Personal and family history

The patient had no significant personal or family history.

Physical examination

The findings of the physical examination were within normal limits.

Laboratory examinations

Laboratory analyses revealed admission tests for Mycobacterium tuberculosis IgM antibody and tuberculin were negative. Anti-extractable nuclear antigen peptide profile and anti-neutrophil cytoplasmic antibodies were normal. Routine blood analysis showed a leukocyte count of 13.89 × 109/L, absolute eosinophil count of 8.03 × 109/L, percentage of eosinophils 57.8%, and percentage of neutrophils 32.2%. Routine urinalysis showed weakly-positive proteinuria. Routine stool examination showed no abnormality. ESR was 49 mm/h. Liver function tests showed albumin 32.74 g/L, globulin 43.24 g/L, and albumin/globulin ratio 0.76. Peripheral blood cell morphology demonstrated 51% eosinophils, the rest were normal. Bone marrow biopsy showed active myeloproliferative activity with 25.5% eosinophils. Microscopic fecal analysis showed: no liver fluke, hookworm, tapeworm or other eggs.

Imaging examinations

Imaging revealed that Chest CT showed a small nodular focus in the middle lobe of the right lung (Figure 1D). Abdominal MRI showed a bunch of grapes sign. TI-weighted imaging (WI) and T2WI showed signal foci in the right lobe of the liver, with blurred borders and enlarged scope, and a small amount of peritoneal effusion (Figure 1E). The bunch of grapes sign is characteristic of paragonimiasis.

FINAL DIAGNOSIS

The patient's personal history was pressed again, he reported a history of eating raw crab in childhood, so further improved the paragonimus intradermal test suggested strong positivity, which supported the diagnosis of liver paragonimiasis. Definitive clinical diagnosis of liver paragonimiasis was based on recurrent abdominal pain for 6 months, childhood history of eating raw crab, routine blood tests indicating increased eosinophils, bunch of grapes sign on liver MRI, and positive lung fluke intradermal test.

TREATMENT

He was treated with praziquantel tablets (25 mg/kg) for 3 days, and discharged with relief of abdominal pain.

OUTCOME AND FOLLOW-UP

On December 27, 2021, the patient was admitted to hospital again with abdominal pain, accompanied by weakness and fatigue, and the symptoms of abdominal pain were the same as before. Admission blood tests showed a white blood cell count of 14.03 × 109/L and an absolute eosinophil value of 6.02 × 109/L. Repeated lung fluke intradermal test still suggested strong positivity. Praziquantel (25 mg/kg) was given orally three times a day for 3 days, and albendazole 1 g orally twice daily for 2 days. A follow-up review in March 2022 showed that peripheral blood leukocytes and eosinophils returned to normal, and abdominal CT (Figure 1F) suggested shrinkage of the lesion. There were no further symptoms such as abdominal pain and fatigue.

DISCUSSION

In China, paragonimiasis is mainly caused by Paragonimus skrjabini and Paragonimus westermani. Adult Paragonimus parasitize human lungs, and the eggs are discharged with sputum through the mouth or digestive tract along with feces. The eggs develop into sporocysts and cercariae. The cercariae enter freshwater crayfish and crab to form metacercariae. People are infected by eating raw or undercooked freshwater crayfish or crab that contain metacercariae. Metacercariae form in the intestinal tract as juvenile worms, which travel through the intestinal tract to abdominal organs, across the diaphragm and into the lungs, where they mature to adults[4]. Pathogenicity is mainly due to the mechanical damage caused by the migration of juvenile worms, and the immunopathological response induced by their metabolites. The disease has been reported in northeastern China, Zhejiang, Sichuan and Guangdong. Similar to the epidemiological trend of other infectious diseases, the prevalence of paragonimiasis has decreased in intensity in traditionally infected areas.

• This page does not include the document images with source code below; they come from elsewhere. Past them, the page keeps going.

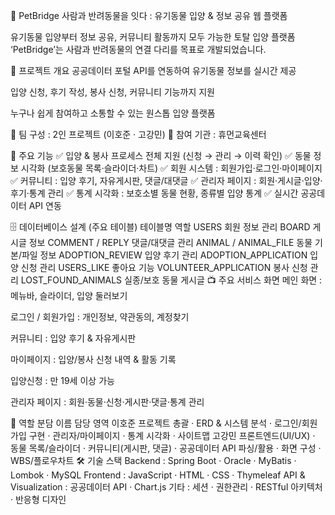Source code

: 🐾 PetBridge
사람과 반려동물을 잇다 : 유기동물 입양 & 정보 공유 웹 플랫폼

유기동물 입양부터 정보 공유, 커뮤니티 활동까지 모두 가능한 토탈 입양 플랫폼
‘PetBridge’는 사람과 반려동물의 연결 다리를 목표로 개발되었습니다.

📌 프로젝트 개요
공공데이터 포털 API를 연동하여 유기동물 정보를 실시간 제공

입양 신청, 후기 작성, 봉사 신청, 커뮤니티 기능까지 지원

누구나 쉽게 참여하고 소통할 수 있는 원스톱 입양 플랫폼

👥 팀 구성 : 2인 프로젝트 (이호준 · 고강민)
🏫 참여 기관 : 휴먼교육센터

🚀 주요 기능
✅ 입양 & 봉사 프로세스 전체 지원 (신청 → 관리 → 이력 확인)
✅ 동물 정보 시각화 (보호동물 목록·슬라이더·차트)
✅ 회원 시스템 : 회원가입·로그인·마이페이지
✅ 커뮤니티 : 입양 후기, 자유게시판, 댓글/대댓글
✅ 관리자 페이지 : 회원·게시글·입양·후기·통계 관리
✅ 통계 시각화 : 보호소별 동물 현황, 종류별 입양 통계
✅ 실시간 공공데이터 API 연동

🗄 데이터베이스 설계 (주요 테이블)
테이블명	역할
USERS	회원 정보 관리
BOARD	게시글 정보
COMMENT / REPLY	댓글/대댓글 관리
ANIMAL / ANIMAL_FILE	동물 기본/파일 정보
ADOPTION_REVIEW	입양 후기 관리
ADOPTION_APPLICATION	입양 신청 관리
USERS_LIKE	좋아요 기능
VOLUNTEER_APPLICATION	봉사 신청 관리
LOST_FOUND_ANIMALS	실종/보호 동물 게시글
📺 주요 서비스 화면
메인 화면 : 메뉴바, 슬라이더, 입양 둘러보기

로그인 / 회원가입 : 개인정보, 약관동의, 계정찾기

커뮤니티 : 입양 후기 & 자유게시판

마이페이지 : 입양/봉사 신청 내역 & 활동 기록

입양신청 : 만 19세 이상 가능

관리자 페이지 : 회원·동물·신청·게시판·댓글·통계 관리

👥 역할 분담
이름	담당 영역
이호준	프로젝트 총괄 · ERD & 시스템 분석 · 로그인/회원가입 구현 · 관리자/마이페이지 · 통계 시각화 · 사이트맵
고강민	프론트엔드(UI/UX) · 동물 목록/슬라이더 · 커뮤니티(게시판, 댓글) · 공공데이터 API 파싱/활용 · 화면 구성 · WBS/플로우차트
🛠 기술 스택
Backend : Spring Boot · Oracle · MyBatis · Lombok · MySQL
Frontend : JavaScript · HTML · CSS · Thymeleaf
API & Visualization : 공공데이터 API · Chart.js
기타 : 세션 · 권한관리 · RESTful 아키텍처 · 반응형 디자인

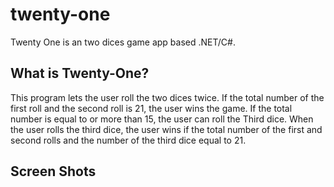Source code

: # twenty-one
Twenty One is an two dices game app based .NET/C#.

## What is Twenty-One?
This program lets the user roll the two dices twice. 
If the total number of the first roll and the second roll is 21, the user wins the game.
If the total number is equal to or more than 15, the user can roll the Third dice.
When the user rolls the third dice, the user wins if the total number of the first and second rolls and the number of the third dice equal to 21.

## Screen Shots
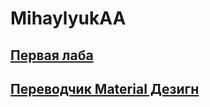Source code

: # MihaylyukAA
## [Первая лаба](https://github.com/HCINSU803CA1/MihaylyukAA/tree/master/Pol)
## [Переводчик Material Дезигн](https://github.com/HCINSU803CA1/MihaylyukAA/tree/master/TranslatorMD)
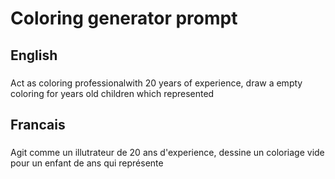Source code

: # Coloring generator prompt
## English
### 
Act as coloring professionalwith 20 years of experience, draw a empty coloring for <year> years old children which represented <describe the coloring>

## Francais
### 
Agit comme un illutrateur de 20 ans d'experience, dessine un coloriage vide pour un enfant de <age> ans qui représente <Decrire le coloriage>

New emerging areas of infection continue to appear, which results in decreased alertness of medical personnel in the traditional infected areas. Personnel in the new areas of infection have insufficient knowledge of the clinical characteristics of the disease, which is the reason for the high rate of misdiagnosis. The clinical manifestations of paragonimiasis are not specific, which makes it easier to misdiagnose as liver abscess or cancer, which can lead to delayed treatment or unnecessary surgery, with serious sequelae.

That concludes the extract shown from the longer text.